D: D: D: D: D: D: D: D: D: D: D: D: D: 


I hope none of those look like happy faces.


I was chatting with one of my friends, and after a while, it came to the subject of my HORRIBLE, UNFAIR, RIDICULOUS AND JUST I-WANNA-KILL-SOMEONE-ESQUE-THOUGHT-INDUCING schedule change. It turns out, Are-chan's class (she has my old teacher... the fun one... *sniff* and I got the teacher-ish teacher! It's ninth grade all over again!!! Only I DON'T HAVE A FRIEND IN THAT CLASS! You know, I did, for one class. But then she got switched out. HOW THE HELL DID THAT HAPPEN???) does not have to do seminar. 


NO FAIR!!!!!!!!!!!!!!!!!!!!!!!!!


Previous English-sensei thinks that seminars are stupid and a waste of time. So they just needed to type the answers to the questions.


NO FAAAAAAAAIIIIIIIIIIIRRRRRRRRRRRRRR!!!!!!!!!!!!!!!!!!! GOD!! WHY DO YOU HATE ME? I'M A GOOD KID! EXCEPT FOR THE FACT THAT I DON'T THINK YOU EXIST!!!


It's not fair!


Of course, it went on to the 


ARE THEN YOU SHOULD HAVE STAYED!!


ME    But it wasn't in my control! They did it randomly!


ARE  ASK TO CHANGE IT BACK!!!


ME It's been more than a week!!


Are  D:> Then get your parents to go and complain!


ME  But my parents don't even care. You don't have friends in your classes? Make new friends. There are things in life you can't control. As DaVinci said, Once man has flown, he will walk the earth with his eyes turned skyward, for there he has been, and there he will wish to return. 


and then the conversation returned to normal.
Of course, I'm not sure if that quote is exact. I am fairly sure DaVinci said it, though.


But I think I can really identify with that quote. I lived in Canada, and then I came here. It kinda was like comparing flying to walking on the ground. And, well, it's not like I could walk around facing north all the time, but I thought about it a lot. 


And now, whenever I pass my old English classroom (and it's my homeroom) I think if how, damnit, I used to have a friend in that class. And the teacher is funny. And really lax. No fair. Why do I have to suffer like this? I hate being alone. And it's so stressful. I have all this work, and lousy classmates, and no friend to vent to. I bet all my hair'll turn grey, I'll have to buy a wig.

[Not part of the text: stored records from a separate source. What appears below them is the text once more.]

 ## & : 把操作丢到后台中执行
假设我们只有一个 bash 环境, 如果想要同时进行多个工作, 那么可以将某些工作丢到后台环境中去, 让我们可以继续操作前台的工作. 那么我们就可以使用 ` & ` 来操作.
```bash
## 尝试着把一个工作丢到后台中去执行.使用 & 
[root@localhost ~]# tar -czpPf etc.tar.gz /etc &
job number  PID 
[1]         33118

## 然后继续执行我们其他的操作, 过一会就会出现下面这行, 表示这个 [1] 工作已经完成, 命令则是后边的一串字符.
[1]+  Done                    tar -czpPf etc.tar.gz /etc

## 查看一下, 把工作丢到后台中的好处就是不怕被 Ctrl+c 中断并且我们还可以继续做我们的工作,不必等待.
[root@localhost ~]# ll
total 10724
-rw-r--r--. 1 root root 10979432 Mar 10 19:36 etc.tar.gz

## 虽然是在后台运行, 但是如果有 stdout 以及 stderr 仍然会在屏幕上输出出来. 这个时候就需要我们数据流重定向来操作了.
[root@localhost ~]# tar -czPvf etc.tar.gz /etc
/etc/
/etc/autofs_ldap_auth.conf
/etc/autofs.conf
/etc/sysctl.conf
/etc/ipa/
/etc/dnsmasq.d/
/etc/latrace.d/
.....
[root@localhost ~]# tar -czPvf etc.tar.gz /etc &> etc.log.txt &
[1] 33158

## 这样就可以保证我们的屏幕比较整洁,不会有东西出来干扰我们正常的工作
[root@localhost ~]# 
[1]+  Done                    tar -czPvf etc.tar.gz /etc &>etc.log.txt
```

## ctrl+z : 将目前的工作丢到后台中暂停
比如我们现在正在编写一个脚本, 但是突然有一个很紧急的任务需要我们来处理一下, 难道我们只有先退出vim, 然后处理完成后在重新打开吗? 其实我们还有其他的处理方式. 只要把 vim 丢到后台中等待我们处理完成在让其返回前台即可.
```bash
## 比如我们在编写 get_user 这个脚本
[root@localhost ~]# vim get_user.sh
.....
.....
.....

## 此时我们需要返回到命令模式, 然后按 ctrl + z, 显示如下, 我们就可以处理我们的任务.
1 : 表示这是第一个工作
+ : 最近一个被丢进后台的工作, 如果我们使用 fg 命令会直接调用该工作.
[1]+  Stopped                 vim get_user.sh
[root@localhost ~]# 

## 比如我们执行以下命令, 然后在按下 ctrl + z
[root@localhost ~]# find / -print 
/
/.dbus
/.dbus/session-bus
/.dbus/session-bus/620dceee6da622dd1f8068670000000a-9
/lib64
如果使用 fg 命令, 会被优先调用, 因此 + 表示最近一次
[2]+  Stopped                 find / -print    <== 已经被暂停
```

And I kinda thought that "will walk the earth with his eyes turned skyward" part a bit sad. 
So, he doesn't get to fly again? Is he cursed to walk on the ground forever, always thinking about that freedom and joy he tasted flying? 


Then wouldn't it just be better to forget about it?
But then you'd be losing something precious to you...
But it's still nice to think about it.
I can't imagine anything being very "nice" if all it does is make you depressed.


Guah, all of a sudden, this became a bit depressing....


Anyway, yeah, 


                   HAPPY FRIDAY!!!!




Look! It's a rainbow!


Anyway, let's all have a great weekend, and hopefully I will be able to sell ads!